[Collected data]
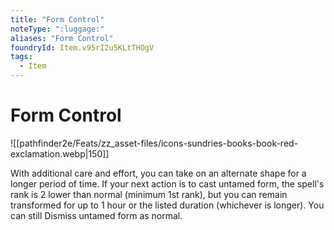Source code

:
 ```yaml
---
title: "Form Control"
noteType: ":luggage:"
aliases: "Form Control"
foundryId: Item.v95rI2u5KLtTHOgV
tags:
  - Item
---
```


# Form Control
![[pathfinder2e/Feats/zz_asset-files/icons-sundries-books-book-red-exclamation.webp|150]]

With additional care and effort, you can take on an alternate shape for a longer period of time. If your next action is to cast untamed form, the spell's rank is 2 lower than normal (minimum 1st rank), but you can remain transformed for up to 1 hour or the listed duration (whichever is longer). You can still Dismiss untamed form as normal.
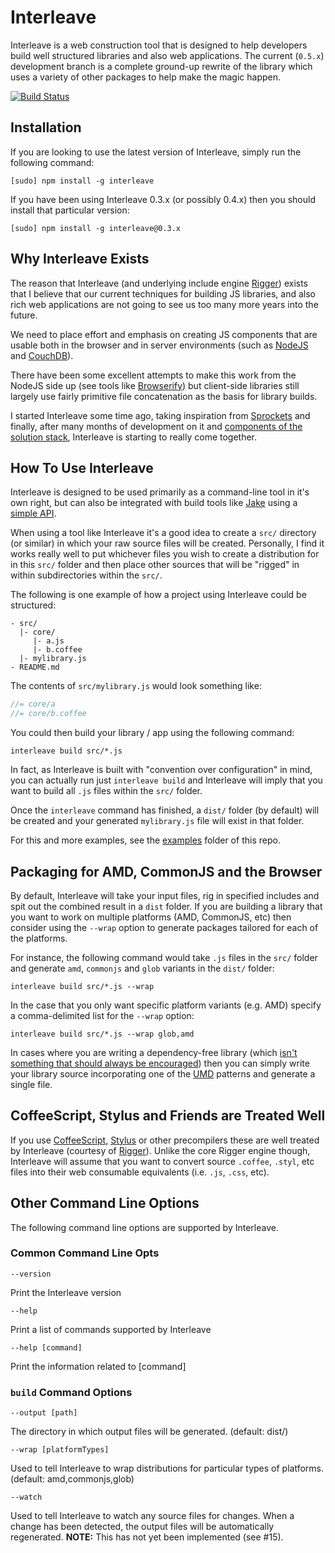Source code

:# Interleave

Interleave is a web construction tool that is designed to help developers build well structured libraries and also web applications.  The current (`0.5.x`) development branch is a complete ground-up rewrite of the library which uses a variety of other packages to help make the magic happen.

<a href="http://travis-ci.org/#!/DamonOehlman/interleave"><img src="https://secure.travis-ci.org/DamonOehlman/interleave.png" alt="Build Status"></a>

## Installation

If you are looking to use the latest version of Interleave, simply run the following command:

```
[sudo] npm install -g interleave
```

If you have been using Interleave 0.3.x (or possibly 0.4.x) then you should install that particular version:

```
[sudo] npm install -g interleave@0.3.x
```

## Why Interleave Exists

The reason that Interleave (and underlying include engine [Rigger](https://github.com/DamonOehlman/rigger)) exists that I believe that our current techniques for building JS libraries, and also rich web applications are not going to see us too many more years into the future.

We need to place effort and emphasis on creating JS components that are usable both in the browser and in server environments (such as [NodeJS](http://nodejs.org) and [CouchDB](http://couchdb.apache.org/)).

There have been some excellent attempts to make this work from the NodeJS side up (see tools like [Browserify](https://github.com/substack/node-browserify)) but client-side libraries still largely use fairly primitive file concatenation as the basis for library builds.

I started Interleave some time ago, taking inspiration from [Sprockets](https://github.com/sstephenson/sprockets) and finally, after many months of development on it and [components of the solution stack](/DamonOehlman/interleave/wiki/Solution-Stack), Interleave is starting to really come together.

## How To Use Interleave

Interleave is designed to be used primarily as a command-line tool in it's own right, but can also be integrated with build tools like [Jake](/mde/Jake) using a [simple API](/DamonOehlman/interleave/wiki/API).

When using a tool like Interleave it's a good idea to create a `src/` directory (or similar) in which your raw source files will be created. Personally, I find it works really well to put whichever files you wish to create a distribution for in this `src/` folder and then place other sources that will be "rigged" in within subdirectories within the `src/`.

The following is one example of how a project using Interleave could be structured:

    - src/
      |- core/
         |- a.js
         |- b.coffee
      |- mylibrary.js
    - README.md
    
The contents of `src/mylibrary.js` would look something like:

```js
//= core/a
//= core/b.coffee
```
    
You could then build your library / app using the following command:

```
interleave build src/*.js
```

In fact, as Interleave is built with "convention over configuration" in mind, you can actually run just `interleave build` and Interleave will imply that you want to build all `.js` files within the `src/` folder.

Once the `interleave` command has finished, a `dist/` folder (by default) will be created and your generated `mylibrary.js` file will exist in that folder.

For this and more examples, see the [examples](/DamonOehlman/interleave/tree/master/examples) folder of this repo.

## Packaging for AMD, CommonJS and the Browser

By default, Interleave will take your input files, rig in specified includes and spit out the combined result in a `dist` folder.  If you are building a library that you want to work on multiple platforms (AMD, CommonJS, etc) then consider using the `--wrap` option to generate packages tailored for each of the platforms.

For instance, the following command would take `.js` files in the `src/` folder and generate `amd`, `commonjs` and `glob` variants in the `dist/` folder:

```
interleave build src/*.js --wrap
```

In the case that you only want specific platform variants (e.g. AMD) specify a comma-delimited list for the `--wrap` option:

```
interleave build src/*.js --wrap glob,amd
```

In cases where you are writing a dependency-free library (which [isn't something that should always be encouraged](/DamonOehlman/damonoehlman.github.com/issues/5)) then you can simply write your library source incorporating one of the [UMD](https://github.com/umdjs/umd) patterns and generate a single file.

## CoffeeScript, Stylus and Friends are Treated Well

If you use [CoffeeScript](http://coffeescript.org/), [Stylus](http://learnboost.github.com/stylus/) or other precompilers these are well treated by Interleave (courtesy of [Rigger](/DamonOehlman/rigger)).  Unlike the core Rigger engine though, Interleave will assume that you want to convert source `.coffee`, `.styl`, etc files into their web consumable equivalents (i.e. `.js`, `.css`, etc). 

## Other Command Line Options

The following command line options are supported by Interleave. 

### Common Command Line Opts

    --version
    
Print the Interleave version
    
    --help
    
Print a list of commands supported by Interleave
    
    --help [command]
    
Print the information related to [command]

### `build` Command Options

    --output [path]     
    
The directory in which output files will be generated. (default: dist/)
    
    --wrap [platformTypes]
    
Used to tell Interleave to wrap distributions for particular types of platforms. (default: amd,commonjs,glob)
    
    --watch
    
Used to tell Interleave to watch any source files for changes.  When a change has been detected, the output files will be automatically regenerated.  __NOTE:__ This has not yet been implemented (see #15).
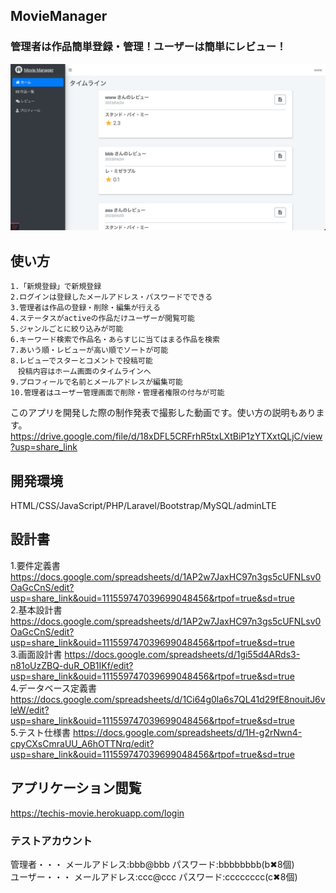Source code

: ## MovieManager
### 管理者は作品簡単登録・管理！ユーザーは簡単にレビュー！

<img src="./public/img/app-img 2023-04-26 14.30.28.png">

## 使い方
```
1.「新規登録」で新規登録
2.ログインは登録したメールアドレス・パスワードでできる
3.管理者は作品の登録・削除・編集が行える
4.ステータスがactiveの作品だけユーザーが閲覧可能
5.ジャンルごとに絞り込みが可能
6.キーワード検索で作品名・あらすじに当てはまる作品を検索
7.あいう順・レビューが高い順でソートが可能
8.レビューでスターとコメントで投稿可能
　投稿内容はホーム画面のタイムラインへ
9.プロフィールで名前とメールアドレスが編集可能
10.管理者はユーザー管理画面で削除・管理者権限の付与が可能
```

このアプリを開発した際の制作発表で撮影した動画です。使い方の説明もあります。
https://drive.google.com/file/d/18xDFL5CRFrhR5txLXtBiP1zYTXxtQLjC/view?usp=share_link

## 開発環境
HTML/CSS/JavaScript/PHP/Laravel/Bootstrap/MySQL/adminLTE

## 設計書
1.要件定義書
https://docs.google.com/spreadsheets/d/1AP2w7JaxHC97n3gs5cUFNLsv0OaGcCnS/edit?usp=share_link&ouid=111559747039699048456&rtpof=true&sd=true  
2.基本設計書
https://docs.google.com/spreadsheets/d/1AP2w7JaxHC97n3gs5cUFNLsv0OaGcCnS/edit?usp=share_link&ouid=111559747039699048456&rtpof=true&sd=true  
3.画面設計書
https://docs.google.com/spreadsheets/d/1gi55d4ARds3-n81oUzZBQ-duR_OB1IKf/edit?usp=share_link&ouid=111559747039699048456&rtpof=true&sd=true  
4.データベース定義書
https://docs.google.com/spreadsheets/d/1Ci64g0la6s7QL41d29fE8nouitJ6vleW/edit?usp=share_link&ouid=111559747039699048456&rtpof=true&sd=true  
5.テスト仕様書
https://docs.google.com/spreadsheets/d/1H-g2rNwn4-cpyCXsCmraUU_A6hOTTNrq/edit?usp=share_link&ouid=111559747039699048456&rtpof=true&sd=true

## アプリケーション閲覧
https://techis-movie.herokuapp.com/login

### テストアカウント
管理者・・・
メールアドレス:bbb@bbb
パスワード:bbbbbbbb(b✖︎8個)  
ユーザー・・・
メールアドレス:ccc@ccc
パスワード:cccccccc(c✖︎8個)
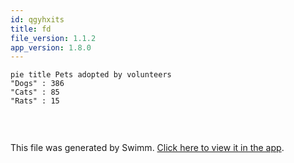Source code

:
 ```yaml
---
id: qgyhxits
title: fd
file_version: 1.1.2
app_version: 1.8.0
---
```


<!--MERMAID {width:25}-->
```mermaid
pie title Pets adopted by volunteers
"Dogs" : 386
"Cats" : 85
"Rats" : 15


```
<!--MCONTENT {content: "pie title Pets adopted by volunteers<br/>\n\"Dogs\" : 386<br/>\n\"Cats\" : 85<br/>\n\"Rats\" : 15<br/>\n\n<br/>"} --->

<br/>

This file was generated by Swimm. [Click here to view it in the app](http://localhost:5000/repos/Z2l0aHViJTNBJTNBTm9hUmVwbyUzQSUzQU5vYW96ZXI=/docs/qgyhxits).
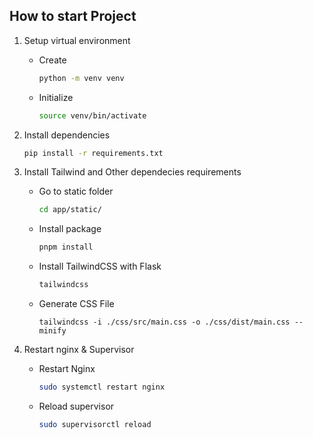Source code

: ## How to start Project

1. Setup virtual environment

    - Create
        ```sh
        python -m venv venv
        ```
    - Initialize
        ```sh
        source venv/bin/activate
        ```
   
2. Install dependencies
    
    ```sh
    pip install -r requirements.txt
    ```

3. Install Tailwind and Other dependecies requirements

    - Go to static folder
        ```sh
        cd app/static/ 
        ```
    - Install package
        ```sh
        pnpm install
        ```   
    - Install TailwindCSS with Flask
        ```sh
        tailwindcss
        ```
    - Generate CSS File
        ```
        tailwindcss -i ./css/src/main.css -o ./css/dist/main.css --minify
        ```    
    
4. Restart nginx & Supervisor

    - Restart Nginx
        ```sh
        sudo systemctl restart nginx
        ```
    
    - Reload supervisor
        ```sh
        sudo supervisorctl reload
        ```
    
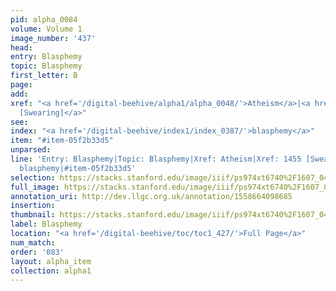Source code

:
 ```yaml
---
pid: alpha_0084
volume: Volume 1
image_number: '437'
head: 
entry: Blasphemy
topic: Blasphemy
first_letter: B
page: 
add: 
xref: "<a href='/digital-beehive/alpha1/alpha_0048/'>Atheism</a>|<a href='/digital-beehive/toc/toc2_284/'>1455
  [Swearing]</a>"
see: 
index: "<a href='/digital-beehive/index1/index_0387/'>blasphemy</a>"
item: "#item-05f2b33d5"
unparsed: 
line: 'Entry: Blasphemy|Topic: Blasphemy|Xref: Atheism|Xref: 1455 [Swearing]|Index:
  blasphemy|#item-05f2b33d5'
selection: https://stacks.stanford.edu/image/iiif/ps974xt6740%2F1607_0436/299,612,3093,576/full/0/default.jpg
full_image: https://stacks.stanford.edu/image/iiif/ps974xt6740%2F1607_0436/full/full/0/default.jpg
annotation_uri: http://dev.llgc.org.uk/annotation/1558664098685
insertion: 
thumbnail: https://stacks.stanford.edu/image/iiif/ps974xt6740%2F1607_0436/299,612,600,180/250,/0/default.jpg
label: Blasphemy
location: "<a href='/digital-beehive/toc/toc1_427/'>Full Page</a>"
num_match: 
order: '083'
layout: alpha_item
collection: alpha1
---
```

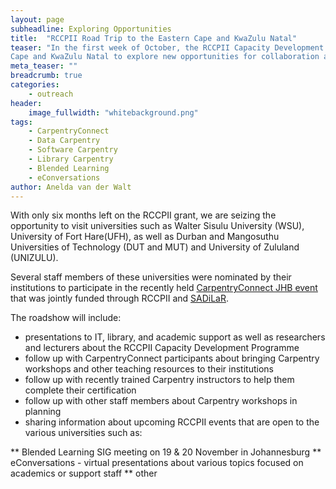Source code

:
 ```yaml
---
layout: page
subheadline: Exploring Opportunities
title:  "RCCPII Road Trip to the Eastern Cape and KwaZulu Natal"
teaser: "In the first week of October, the RCCPII Capacity Development Programme will be visiting universities in the Eastern
Cape and KwaZulu Natal to explore new opportunities for collaboration and support."
meta_teaser: ""
breadcrumb: true
categories:
    - outreach
header:
    image_fullwidth: "whitebackground.png"
tags:
    - CarpentryConnect
    - Data Carpentry
    - Software Carpentry
    - Library Carpentry
    - Blended Learning
    - eConversations
author: Anelda van der Walt
---
```

With only six months left on the RCCPII grant, we are seizing the opportunity to visit universities such as Walter Sisulu
University (WSU), University of Fort Hare(UFH), as well as Durban and Mangosuthu Universities of Technology (DUT and MUT) and 
University of Zululand (UNIZULU).

Several staff members of these universities were nominated by their institutions to participate in the recently held
[CarpentryConnect JHB event](https://tenet-rccpii.github.io/rccpii-2018/carpentries/carpentryconnect/)
that was jointly funded through RCCPII and [SADiLaR](https://www.sadilar.org/).

The roadshow will include:

- presentations to IT, library, and academic support as well as researchers and lecturers about the RCCPII 
Capacity Development Programme
- follow up with CarpentryConnect participants about bringing Carpentry workshops and other teaching resources to their institutions
- follow up with recently trained Carpentry instructors to help them complete their certification
- follow up with other staff members about Carpentry workshops in planning
- sharing information about upcoming RCCPII events that are open to the various universities such as:

** Blended Learning SIG meeting on 19 & 20 November in Johannesburg
** eConversations - virtual presentations about various topics focused on academics or support staff
** other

> **Work to be completed**
Among the records, find each line where the word "have" occurs, and copy it.

> **Final answer**
If you have been using Interleave 0.3.x (or possibly 0.4.x) then you should install that particular version:
There have been some excellent attempts to make this work from the NodeJS side up (see tools like [Browserify](https://github.com/substack/node-browserify)) but client-side libraries still largely use fairly primitive file concatenation as the basis for library builds.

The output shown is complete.